___ THE INPUT

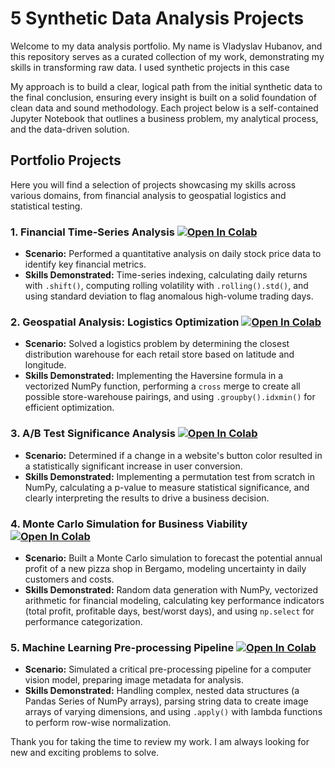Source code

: # 5 Synthetic Data Analysis Projects

Welcome to my data analysis portfolio. My name is Vladyslav Hubanov, and this repository serves as a curated collection of my work, demonstrating my skills in transforming raw data. I used synthetic projects in this case

My approach is to build a clear, logical path from the initial synthetic data to the final conclusion, ensuring every insight is built on a solid foundation of clean data and sound methodology. Each project below is a self-contained Jupyter Notebook that outlines a business problem, my analytical process, and the data-driven solution.

## Portfolio Projects

Here you will find a selection of projects showcasing my skills across various domains, from financial analysis to geospatial logistics and statistical testing.

### 1. Financial Time-Series Analysis  [<img src="https://colab.research.google.com/assets/colab-badge.svg" alt="Open In Colab"/>](https://colab.research.google.com/github/vlad-gby/ds_5_mini-projects/blob/main/01_fin_time-s_analysis/notebook.ipynb)


* **Scenario:** Performed a quantitative analysis on daily stock price data to identify key financial metrics.
* **Skills Demonstrated:** Time-series indexing, calculating daily returns with `.shift()`, computing rolling volatility with `.rolling().std()`, and using standard deviation to flag anomalous high-volume trading days.



### 2. Geospatial Analysis: Logistics Optimization   [<img src="https://colab.research.google.com/assets/colab-badge.svg" alt="Open In Colab"/>](https://colab.research.google.com/github/vlad-gby/ds_5_mini-projects/blob/main/02_geospacial_analysis/notebook.ipynb)


* **Scenario:** Solved a logistics problem by determining the closest distribution warehouse for each retail store based on latitude and longitude.
* **Skills Demonstrated:** Implementing the Haversine formula in a vectorized NumPy function, performing a `cross` merge to create all possible store-warehouse pairings, and using `.groupby().idxmin()` for efficient optimization.

### 3. A/B Test Significance Analysis   [<img src="https://colab.research.google.com/assets/colab-badge.svg" alt="Open In Colab"/>](https://colab.research.google.com/github/vlad-gby/ds_5_mini-projects/blob/main/03_AB-test/notebook.ipynb)


* **Scenario:** Determined if a change in a website's button color resulted in a statistically significant increase in user conversion.
* **Skills Demonstrated:** Implementing a permutation test from scratch in NumPy, calculating a p-value to measure statistical significance, and clearly interpreting the results to drive a business decision.

### 4. Monte Carlo Simulation for Business Viability   [<img src="https://colab.research.google.com/assets/colab-badge.svg" alt="Open In Colab"/>](https://colab.research.google.com/github/vlad-gby/ds_5_mini-projects/blob/main/04_monte_carlo/notebook.ipynb)


* **Scenario:** Built a Monte Carlo simulation to forecast the potential annual profit of a new pizza shop in Bergamo, modeling uncertainty in daily customers and costs.
* **Skills Demonstrated:** Random data generation with NumPy, vectorized arithmetic for financial modeling, calculating key performance indicators (total profit, profitable days, best/worst days), and using `np.select` for performance categorization.

### 5. Machine Learning Pre-processing Pipeline   [<img src="https://colab.research.google.com/assets/colab-badge.svg" alt="Open In Colab"/>](https://colab.research.google.com/github/vlad-gby/ds_5_mini-projects/blob/main/05_image-processing/notebook.ipynb)


* **Scenario:** Simulated a critical pre-processing pipeline for a computer vision model, preparing image metadata for analysis.
* **Skills Demonstrated:** Handling complex, nested data structures (a Pandas Series of NumPy arrays), parsing string data to create image arrays of varying dimensions, and using `.apply()` with lambda functions to perform row-wise normalization.

Thank you for taking the time to review my work. I am always looking for new and exciting problems to solve.
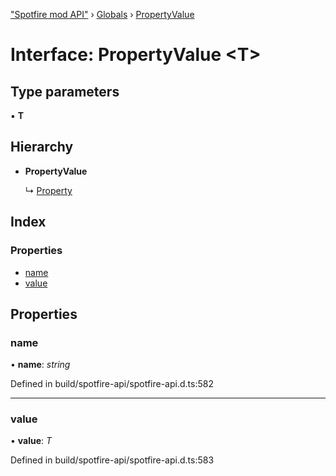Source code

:["Spotfire mod API"](../README.md) › [Globals](../globals.md) › [PropertyValue](propertyvalue.md)

# Interface: PropertyValue <**T**>

## Type parameters

▪ **T**

## Hierarchy

* **PropertyValue**

  ↳ [Property](property.md)

## Index

### Properties

* [name](propertyvalue.md#name)
* [value](propertyvalue.md#value)

## Properties

###  name

• **name**: *string*

Defined in build/spotfire-api/spotfire-api.d.ts:582

___

###  value

• **value**: *T*

Defined in build/spotfire-api/spotfire-api.d.ts:583
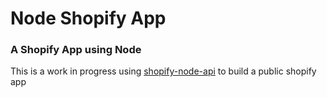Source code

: # Node Shopify App

### A Shopify App using Node

This is a work in progress using [shopify-node-api](https://www.npmjs.com/package/shopify-node-api) to build a public shopify app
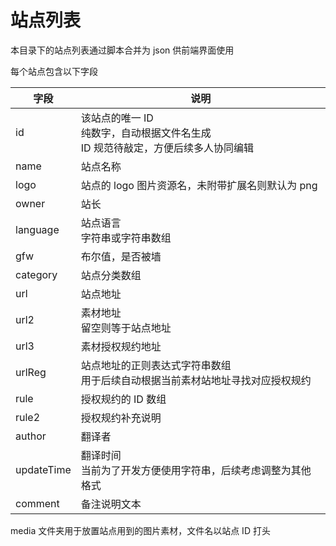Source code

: # 站点列表

本目录下的站点列表通过脚本合并为 json 供前端界面使用

每个站点包含以下字段

| 字段 | 说明 |
|  -  | -  |
| id | 该站点的唯一 ID<br/>纯数字，自动根据文件名生成<br/>ID 规范待敲定，方便后续多人协同编辑 |
| name | 站点名称 |
| logo | 站点的 logo 图片资源名，未附带扩展名则默认为 png |
| owner | 站长 |
| language | 站点语言<br/>字符串或字符串数组 |
| gfw | 布尔值，是否被墙 |
| category | 站点分类数组 |
| url | 站点地址 |
| url2 | 素材地址<br/>留空则等于站点地址 |
| url3 | 素材授权规约地址 |
| urlReg | 站点地址的正则表达式字符串数组<br/>用于后续自动根据当前素材站地址寻找对应授权规约 |
| rule | 授权规约的 ID 数组 |
| rule2 | 授权规约补充说明 |
| author | 翻译者 |
| updateTime | 翻译时间<br/>当前为了开发方便使用字符串，后续考虑调整为其他格式 |
| comment | 备注说明文本 |

media 文件夹用于放置站点用到的图片素材，文件名以站点 ID 打头
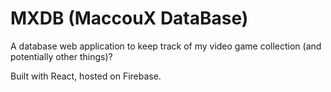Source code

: # MXDB (MaccouX DataBase)
A database web application to keep track of my video game collection (and potentially other things)?

Built with React, hosted on Firebase.
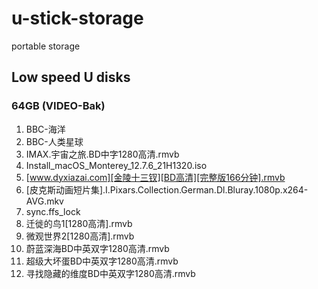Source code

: # u-stick-storage
portable storage
## Low speed U disks
### 64GB (VIDEO-Bak)

1. BBC-海洋
2. BBC-人类星球
3. IMAX.宇宙之旅.BD中字1280高清.rmvb
4. Install_macOS_Monterey_12.7.6_21H1320.iso
5. [www.dyxiazai.com][金陵十三钗][BD高清][完整版166分钟].rmvb
6. [皮克斯动画短片集].I.Pixars.Collection.German.Dl.Bluray.1080p.x264-AVG.mkv
7. sync.ffs_lock
8. 迁徙的鸟1[1280高清].rmvb
9. 微观世界2[1280高清].rmvb
10. 蔚蓝深海BD中英双字1280高清.rmvb
11. 超级大坏蛋BD中英双字1280高清.rmvb
12. 寻找隐藏的维度BD中英双字1280高清.rmvb
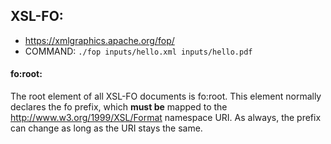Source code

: ## XSL-FO:

- https://xmlgraphics.apache.org/fop/
- COMMAND: `./fop inputs/hello.xml inputs/hello.pdf`

#### fo:root:

The root element of all XSL-FO documents is fo:root. This element normally declares the fo prefix, which **must be** mapped to the http://www.w3.org/1999/XSL/Format namespace URI. As always, the prefix can change as long as the URI stays the same.
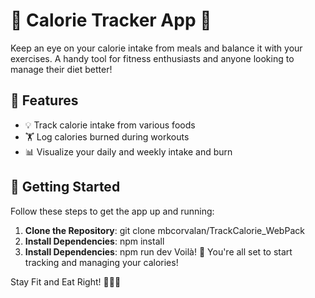 # 🍎 Calorie Tracker App 🏃

Keep an eye on your calorie intake from meals and balance it with your exercises. A handy tool for fitness enthusiasts and anyone looking to manage their diet better!

## 🌟 Features

- 💡 Track calorie intake from various foods
- 🏋️ Log calories burned during workouts
- 📊 Visualize your daily and weekly intake and burn

## 🚀 Getting Started

Follow these steps to get the app up and running:

1. **Clone the Repository**: 
   git clone  mbcorvalan/TrackCalorie_WebPack
2. **Install Dependencies**:
   npm install
3. **Install Dependencies**:
    npm run dev
Voilà! 🎉 You're all set to start tracking and managing your calories!

Stay Fit and Eat Right! 🥦🍔🚴
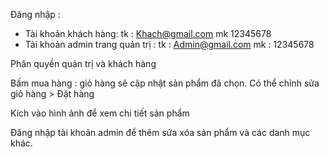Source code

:
Đăng nhập :
- Tài khoản khách hàng: 
tk : Khach@gmail.com 
mk 12345678
- Tài khoản admin trang quản trị :
tk : Admin@gmail.com
mk : 12345678

Phân quyền quản trị và khách hàng

Bấm mua hàng : giỏ hàng sẽ cập nhật sản phẩm đã chọn.
Có thể chỉnh sửa giỏ hàng >
Đặt hàng

Kích vào hình ảnh để xem chi tiết sản phẩm

Đăng nhập tài khoản admin để thêm sửa xóa sản phẩm và các danh mục khác.

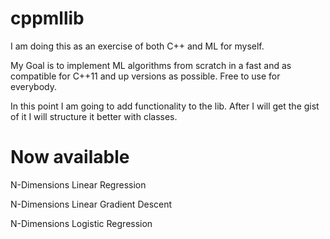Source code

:# cppmllib
I am doing this as an exercise of both C++ and ML for myself.

My Goal is to implement ML algorithms from scratch in a fast and as compatible for C++11 and up versions as possible.
Free to use for everybody.

In this point I am going to add functionality to the lib. After I will get the gist of it I will structure it better with classes.

# Now available
N-Dimensions Linear Regression

N-Dimensions Linear Gradient Descent

N-Dimensions Logistic Regression

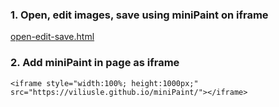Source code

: ### 1. Open, edit images, save using miniPaint on iframe

[open-edit-save.html](/viliusle/miniPaint/blob/master/examples/open-edit-save.html)

### 2. Add miniPaint in page as iframe

`<iframe style="width:100%; height:1000px;" src="https://viliusle.github.io/miniPaint/"></iframe>`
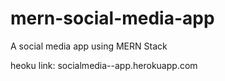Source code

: # mern-social-media-app
 A social media app using MERN Stack

heoku link: socialmedia--app.herokuapp.com
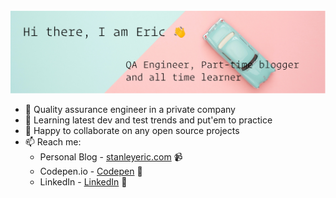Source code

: <!-- # Hi, I am Eric 👋 -->

<img src="https://github.com/eric-stanley/eric-stanley/blob/master/banner.jpg" alt="Eric Stanley profile">

- 🔭 Quality assurance engineer in a private company
- 🌱 Learning latest dev and test trends and put'em to practice
- 👯 Happy to collaborate on any open source projects
- 📫 Reach me: 
  - Personal Blog - <a href="https://www.stanleyeric.com" target="_blank">stanleyeric.com</a> 📹
  - Codepen.io - <a href="https://codepen.io/eric-stanley01" target="_blank"> Codepen</a> 🏓
  - LinkedIn - <a href="https://www.linkedin.com/in/eric-stanley-6453552a/" target="_blank">LinkedIn</a> 💼

<!--
**eric-stanley/eric-stanley** is a ✨ _special_ ✨ repository because its `README.md` (this file) appears on your GitHub profile.

Here are some ideas to get you started:

- 🔭 I’m currently working on ...
- 🌱 I’m currently learning ...
- 👯 I’m looking to collaborate on ...
- 🤔 I’m looking for help with ...
- 💬 Ask me about ...
- 📫 How to reach me: ...
- 😄 Pronouns: ...
- ⚡ Fun fact: ...
-->
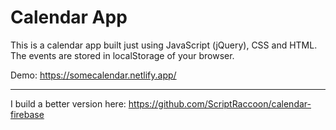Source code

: # Calendar App

This is a calendar app built just using JavaScript (jQuery), CSS and HTML. The events are stored in localStorage of your browser.

Demo: https://somecalendar.netlify.app/

---

I build a better version here: https://github.com/ScriptRaccoon/calendar-firebase
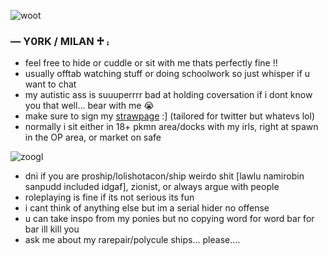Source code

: ![woot](https://media1.tenor.com/m/Ig2RM4zD0uAAAAAC/one-piece-op.gif)
### — Y0RK / MILAN ♱ ⨾
- feel free to hide or cuddle or sit with me thats perfectly fine !!
- usually offtab watching stuff or doing schoolwork so just whisper if u want to chat
- my autistic ass is suuuperrrr bad at holding coversation if i dont know you that well... bear with me 😭
- make sure to sign my [strawpage](https://crossguild.straw.page) :] (tailored for twitter but whatevs lol)
- normally i sit either in 18+ pkmn area/docks with my irls, right at spawn in the OP area, or market on safe

![zoogl](https://media1.tenor.com/m/AXftSQneL_4AAAAC/one-piece-egghead-op.gif)
- dni if you are proship/lolishotacon/ship weirdo shit [lawlu namirobin sanpudd included idgaf], zionist, or always argue with people
- roleplaying is fine if its not serious its fun
- i cant think of anything else but im a serial hider no offense
- u can take inspo from my ponies but no copying word for word bar for bar ill kill you
- ask me about my rarepair/polycule ships... please....
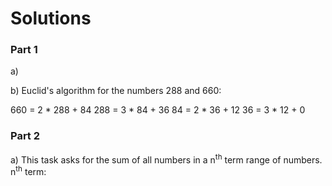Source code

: # Solutions

### Part 1
  a)
  
  b) Euclid's algorithm for the numbers 288 and 660:
  
  660 = 2 * 288 + 84
  288 = 3 *  84 + 36
   84 = 2 *  36 + 12
   36 = 3 *  12 +  0
  
### Part 2
  a) This task asks for the sum of all numbers in a n<sup>th</sup> term range of numbers.
    n<sup>th</sup> term: 
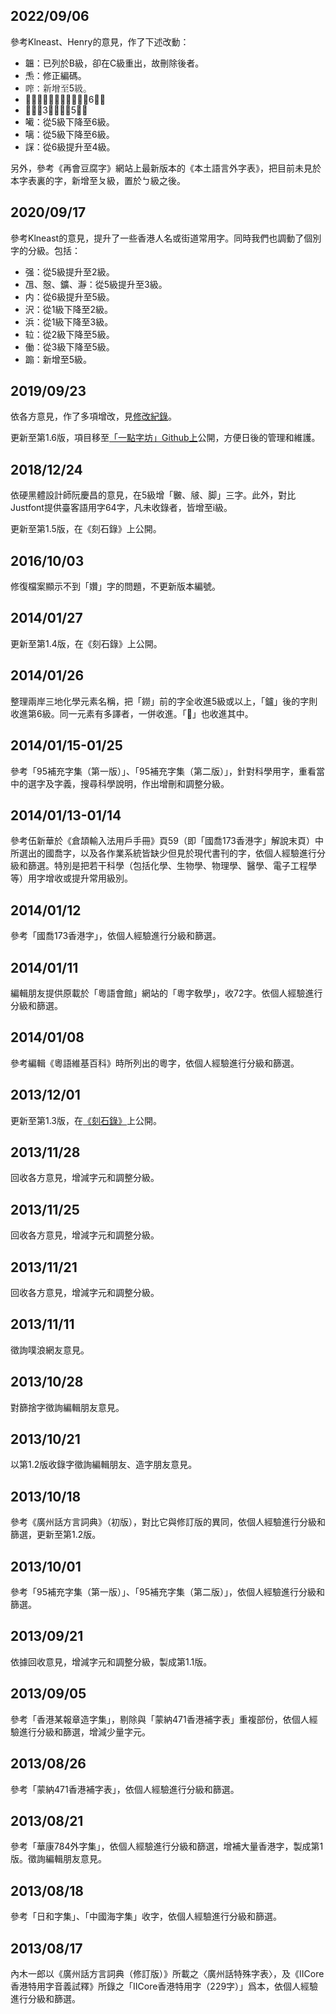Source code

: ## 2022/09/06

參考Klneast、Henry的意見，作了下述改動：
* 韞：已列於B級，卻在C級重出，故刪除後者。
* 𤆬：修正編碼。
* 鿽：新增至5級。
* 𡂫、𫬷、𭉝、𰇛：新增至6級。
* 𠵝：從3級下降至5級。
* 𡁶：從5級下降至6級。
* 𠻗：從5級下降至6級。
* 𧨾：從6級提升至4級。

另外，參考《再會豆腐字》網站上最新版本的《本土語言外字表》，把目前未見於本字表裏的字，新增至ㄆ級，置於ㄅ級之後。

## 2020/09/17

參考Klneast的意見，提升了一些香港人名或街道常用字。同時我們也調動了個別字的分級。包括：
* 强：從5級提升至2級。 
* 乪、慤、鑛、瀞：從5級提升至3級。
* 内：從6級提升至5級。
* 沢：從1級下降至2級。
* 浜：從1級下降至3級。
* 䢂：從2級下降至5級。
* 働：從3級下降至5級。
* 𨃩：新增至5級。

## 2019/09/23

依各方意見，作了多項增改，見[修改紀錄](https://github.com/ichitenfont/suppchara/commit/21f9ec0a74421883c6373aa0b9d85ff636ff2268#diff-0a4e59b13be939790191b99961ba6f61)。

更新至第1.6版，項目移至[「一點字坊」Github上](https://github.com/ichitenfont/suppchara)公開，方便日後的管理和維護。

## 2018/12/24

依硬黑體設計師阮慶昌的意見，在5級增「㿺、㿭、脚」三字。此外，對比Justfont提供臺客語用字64字，凡未收錄者，皆增至i級。

更新至第1.5版，在《刻石錄》上公開。

## 2016/10/03

修復檔案顯示不到「㜺」字的問題，不更新版本編號。

## 2014/01/27

更新至第1.4版，在《刻石錄》上公開。

## 2014/01/26

整理兩岸三地化學元素名稱，把「鐒」前的字全收進5級或以上，「鑪」後的字則收進第6級。同一元素有多譯者，一併收進。「𫒢」也收進其中。

## 2014/01/15-01/25

參考「95補充字集（第一版）」、「95補充字集（第二版）」，針對科學用字，重看當中的選字及字義，搜尋科學說明，作出增刪和調整分級。

## 2014/01/13-01/14

參考伍新華於《倉頡輸入法用戶手冊》頁59（即「國喬173香港字」解說末頁）中所選出的國喬字，以及各作業系統皆缺少但見於現代書刊的字，依個人經驗進行分級和篩選。特別是把若干科學（包括化學、生物學、物理學、醫學、電子工程學等）用字增收或提升常用級別。

## 2014/01/12

參考「國喬173香港字」，依個人經驗進行分級和篩選。

## 2014/01/11

編輯朋友提供原載於「粵語會館」網站的「粵字敎學」，收72字。依個人經驗進行分級和篩選。

## 2014/01/08

參考編輯《粵語維基百科》時所列出的粵字，依個人經驗進行分級和篩選。

## 2013/12/01

更新至第1.3版，在[《刻石錄》](http://founder.acgvlyric.org/iu/doku.php/造字:常用香港外字表)上公開。

## 2013/11/28

回收各方意見，增減字元和調整分級。

## 2013/11/25

回收各方意見，增減字元和調整分級。

## 2013/11/21

回收各方意見，增減字元和調整分級。

## 2013/11/11

徵詢噗浪網友意見。

## 2013/10/28

對篩捨字徵詢編輯朋友意見。

## 2013/10/21

以第1.2版收錄字徵詢編輯朋友、造字朋友意見。

## 2013/10/18

參考《廣州話方言詞典》（初版），對比它與修訂版的異同，依個人經驗進行分級和篩選，更新至第1.2版。

## 2013/10/01

參考「95補充字集（第一版）」、「95補充字集（第二版）」，依個人經驗進行分級和篩選。

## 2013/09/21

依據回收意見，增減字元和調整分級，製成第1.1版。

## 2013/09/05

參考「香港某報章造字集」，剔除與「蒙納471香港補字表」重複部份，依個人經驗進行分級和篩選，增減少量字元。

## 2013/08/26

參考「蒙納471香港補字表」，依個人經驗進行分級和篩選。

## 2013/08/21

參考「華康784外字集」，依個人經驗進行分級和篩選，增補大量香港字，製成第1版。徵詢編輯朋友意見。

## 2013/08/18

參考「日和字集」、「中國海字集」收字，依個人經驗進行分級和篩選。

## 2013/08/17

內木一郎以《廣州話方言詞典（修訂版）》所載之〈廣州話特殊字表〉，及《IICore 香港特用字音義試釋》所錄之「IICore香港特用字（229字）」爲本，依個人經驗進行分級和篩選。
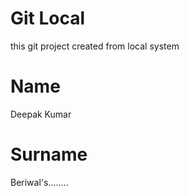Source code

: # Git Local

this git project created from local system

# Name
 Deepak Kumar

 # Surname
  Beriwal's........
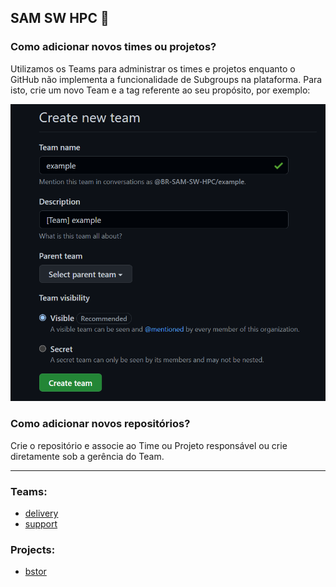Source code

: ## SAM SW HPC 👋

### Como adicionar novos times ou projetos?
Utilizamos os Teams para administrar os times e projetos enquanto o GitHub não implementa a funcionalidade de Subgroups na plataforma. Para isto, crie um novo Team e a tag referente ao seu propósito, por exemplo:

![Add Team](images/team.PNG)

### Como adicionar novos repositórios?
Crie o repositório e associe ao Time ou Projeto responsável ou crie diretamente sob a gerência do Team.

---

### Teams:
- [delivery](https://github.com/orgs/BR-SAM-SW-HPC/teams/delivery)
- [support](https://github.com/orgs/BR-SAM-SW-HPC/teams/support)

### Projects:
- [bstor](https://github.com/orgs/BR-SAM-SW-HPC/teams/bstor)

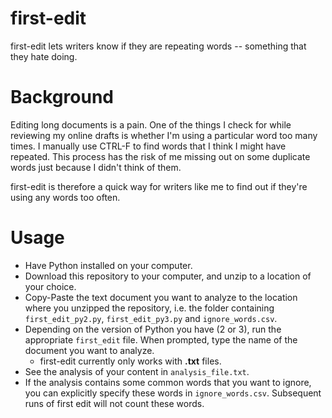 # first-edit
first-edit lets writers know if they are repeating words -- something that they hate doing.

# Background
Editing long documents is a pain. One of the things I check for while reviewing my online drafts is whether I'm using a particular word too many times. I manually use CTRL-F to find words that I think I might have repeated. This process has the risk of me missing out on some duplicate words just because I didn't think of them.

first-edit is therefore a quick way for writers like me to find out if they're using any words too often.

# Usage
- Have Python installed on your computer.
- Download this repository to your computer, and unzip to a location of your choice.
- Copy-Paste the text document you want to analyze to the location where you unzipped the repository, i.e. the folder containing `first_edit_py2.py`, `first_edit_py3.py` and `ignore_words.csv`.
- Depending on the version of Python you have (2 or 3), run the appropriate `first_edit` file. When prompted, type the name of the document you want to analyze.
  - first-edit currently only works with <b>.txt</b> files.
- See the analysis of your content in `analysis_file.txt`.
- If the analysis contains some common words that you want to ignore, you can explicitly specify these words in `ignore_words.csv`. Subsequent runs of first edit will not count these words.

______

--- WHAT TO DO ---
Check each line above for the string "always", then copy the ones that have it.

--- WRITTEN RESPONSE ---
Thank you for taking the time to review my work. I am always looking for new and exciting problems to solve.
The root element of all XSL-FO documents is fo:root. This element normally declares the fo prefix, which **must be** mapped to the http://www.w3.org/1999/XSL/Format namespace URI. As always, the prefix can change as long as the URI stays the same.
- dni if you are proship/lolishotacon/ship weirdo shit [lawlu namirobin sanpudd included idgaf], zionist, or always argue with people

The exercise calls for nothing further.